Thursday 9 February 2023

Long-Tailed Tits starting to nest

Another welcome sign of the approach of spring: a Long-Tailed Tit collects spider webs to build a nest.


It was just along the path from the regular Robin at the Henry Moore sculpture, which came out to collect four pine nuts.


Other customers included the new Blue Tit near the Speke obelisk ...


... and a Chaffinch behind the Albert Memorial.


A Carrion Crow flew into the leaf yard carrying an aluminium foil food dish. The dish was empty and I think the crow just liked the shiny gold finish.


A Redwing preened in a tree on the Parade Ground.


A Black-Headed Gull in the Diana fountain enclosure did the worm dance and brought up a worm. It had been dancing for at least three minutes before the start of this clip.

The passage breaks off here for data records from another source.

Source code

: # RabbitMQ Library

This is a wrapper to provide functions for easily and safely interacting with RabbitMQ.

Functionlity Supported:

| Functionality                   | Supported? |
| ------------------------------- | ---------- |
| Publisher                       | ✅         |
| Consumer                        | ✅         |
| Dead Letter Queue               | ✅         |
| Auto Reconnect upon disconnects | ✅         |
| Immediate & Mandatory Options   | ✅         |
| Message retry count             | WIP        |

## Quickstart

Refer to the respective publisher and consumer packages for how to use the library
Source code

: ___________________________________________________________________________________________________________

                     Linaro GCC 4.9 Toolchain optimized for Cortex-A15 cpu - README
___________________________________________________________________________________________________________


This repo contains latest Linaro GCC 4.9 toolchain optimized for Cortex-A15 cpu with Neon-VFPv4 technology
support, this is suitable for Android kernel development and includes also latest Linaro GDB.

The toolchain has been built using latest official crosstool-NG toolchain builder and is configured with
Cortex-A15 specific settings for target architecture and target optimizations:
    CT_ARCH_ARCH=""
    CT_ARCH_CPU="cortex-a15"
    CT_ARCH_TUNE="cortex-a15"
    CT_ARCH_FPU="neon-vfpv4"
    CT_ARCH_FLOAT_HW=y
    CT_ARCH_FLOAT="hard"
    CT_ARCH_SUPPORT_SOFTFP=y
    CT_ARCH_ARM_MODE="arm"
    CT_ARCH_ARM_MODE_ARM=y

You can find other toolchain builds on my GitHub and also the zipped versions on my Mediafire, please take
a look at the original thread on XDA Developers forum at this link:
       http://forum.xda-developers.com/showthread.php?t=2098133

This is of our regular Black-Headed Gulls, 2PSN, which was ringed in the unromantic surroundings of the Pitsea landfill site near Basildon and has been coming here every winter for many years.


A Grey Heron stalked very slowly and carefully through a reed bed near the Italian Garden, hoping to surprise a fish in a gap between the reeds.


The Little Grebe in the Italian Garden ...


... was diving with its usual companions.


If you look down through the willow beside the bridge you can see Mallards resting on their favourite branch. The willows are going green already, the first trees to put out new leaves.


A young fox looked out of a patch of long grass on the edge of the Long Water near the Italian Garden.


A squirrel in a jasmine bush did its best to look sweet and appealing. It works on many people, but I have a heart of stone where squirrels are concerned.


A Buff-Tailed Bumblebee browsed on mahonia flowers in the Rose Garden. I'm trying to get pictures or video of these hardy creatures in every month of the year.


Tina Coulcher sent some pictures taken by her son Dan at Bull Island near Dublin, which seems to be a fine place for wetland birds. Here are a Curlew ...


... and a Redshank.


Finally, a link to Twitter, a short video by Chaudhary Parvez. It was shot just before the earthquake in Turkey, and he reckons that it shows birds sensing the first tremors before the quake struck. There is no doubt that animals can detect oncoming earthquakes. But it has also been suggested that it's just the normal noisy behaviour of Jackdaws coming in to roost. What do you think?

2 comments:

  1. i don't think that's normal Jackdaw behaviour. It reminds me of a sudden, unexpected, and catastrophic cold front a decade ago here. I was driving back from my place of work when I noticed that it was growing darker and darker by the minute. I saw several hundred Jackdaws fleeing (I can't call it by any other term) the city flying away at speed towards the countryside. Not fifteeen minutes later there came the biggest, most violent thunder- and hailstone downpour in my memory. It raged on for half an hour and as a result the lower part of the town was flooded, many vehicles, buildings and tree were damaged, some persons got seriously hurt, animals on the streets got pelted to death, and firefighters had to rescue many people from cars and the like. I had never seen anything like that in my life. I recalled the Jackdaws, desperately fleeing the city minutes before the thunderstorm began. I have no doubt they had sensed it and were terrified. Their behaviour was very like the one in the clip.